As we began to optimize our application landscape, we followed the magic Five R Model from Gartner.
First, we tried to figure out what could be replaced by a new model, in terms of moving it into a SaaS environment and therefore consuming it out of the cloud. We introduced ServiceNow, Salesforce, and Office 365, which we had previously introduced into the company.
Next, we implemented additional validation or evaluation of the applications and decided whether we could just re-host them in terms of moving the application or put them as-is into the cloud environment.
Transforming the network to provide the right connectivity
We realized early on that our traffic pattern, overall, was changing significantly. We had reached a point where 64% of traffic on average, per site, was going to the internet. So, the traffic pattern in itself was very much becoming internet-centric.
We tried to clearly evangelize the story internally by saying that the internet will be the next corporate network. We stressed that over time, keeping that transition in mind, we are going to have more applications in the cloud than we are running in internal data centers or private cloud data centers, which are still connected to our intranet. We are reaching the tipping point now. Most applications in Siemens will be public cloud based, and therefore, totally connected through the internet.
From a capacity management point of view, we are gradually ramping up internet connectivity in parallel or to coexist with our remaining MPLS private networks. We are currently mobilizing a team that is getting our network to the next level of sophistication, which provides us much more flexibility. Ultimately, we will be introducing internet-only connectivity for around 90% of all sites that we are currently supporting. Siemens maintains around 2,200 sites globally in 192 countries.
With our global WAN carriers, we are required to closely manage interaction, so that we know what steps to execute on from a management point of view. We were quite lucky that we had already been consolidating our carrier infrastructure down to two carriers: one for Germany, and one for the rest of the world. That helped us directly steer activity and was one of the key success factors for our wide area network.
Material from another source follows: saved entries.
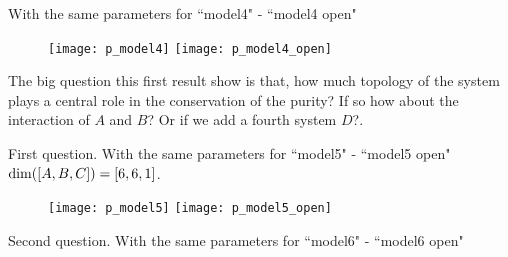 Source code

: \documentclass[floatfix]{article}
\newcommand*{\ud}{
\underline{\space\space}}
\begin{document}
With the same parameters for ``model4" - ``model4\ud open"

\begin{figure}[H]
\begin{center}
\texttt{[image: p\_model4]}  
\texttt{[image: p\_model4\_open]}  
\end{center}
\caption{}
\label{p_m4}
\end{figure}


The big question this first result show is that,  how much topology of the system plays a central role in the conservation of the purity? If so how about the interaction of $A$ and $B$?
Or if we add a fourth system $D$?.

First question.
With the same parameters for ``model5" - ``model5\ud open"  ${\rm dim}([A,B,C])=[6,6,1]$.

\begin{figure}[H]
\begin{center}
\texttt{[image: p\_model5]}  
\texttt{[image: p\_model5\_open]}  
\end{center}
\caption{}
\label{p_m4}
\end{figure}


Second question.
With the same parameters for ``model6" - ``model6\ud open"
\end{document}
Improving application security
The access to applications was extremely important, especially when we could no longer rely on a secure network. We started off with a clear, strategic direction to all application owners that requested that they consider their application in a way that it would already be exposed to the internet today. In other words, protect yourself without relying on the network.
“It is quite a tough challenge to secure a network which you don’t control.”
We introduced single mechanisms that required the user, depending on the confidentiality, to classify an application through multi-factor authentication. We also applied traditional firewall approaches to reduce the number of possible ways to reach the server.
As we were moving applications to the cloud and embracing SaaS offerings, we realized that it is quite a tough challenge to secure a network which you don’t control. We also maintained outbound and inbound traffic at the same time. Therefore we recognized that our perimeter of policy enforcement and network control is going to be changing. It will not only be in our hands. That was also the point in time when we had been looking at solutions in the market to help us to secure connectivity in the cloud.
Introducing cloud-optimized internet access
During this process, we also found that we had to update our service areas. Thus, we came up with COIA, which stands for cloud-optimized internet access, a term we currently use to communicate internally. In the beginning it was quite a transition, but now every user is aware of the term.
Next, we had to create a security aspect. We decided to introduce Zscaler.
We started with a proxy server based on connectivity to the internet with our outsourcing partner and explored ways to optimize it. One of the first steps was to leverage local internet breakouts. We were riding on the lines of our carriers, and we let Zscaler find the most ideal routes to the next big net-based internet gateway.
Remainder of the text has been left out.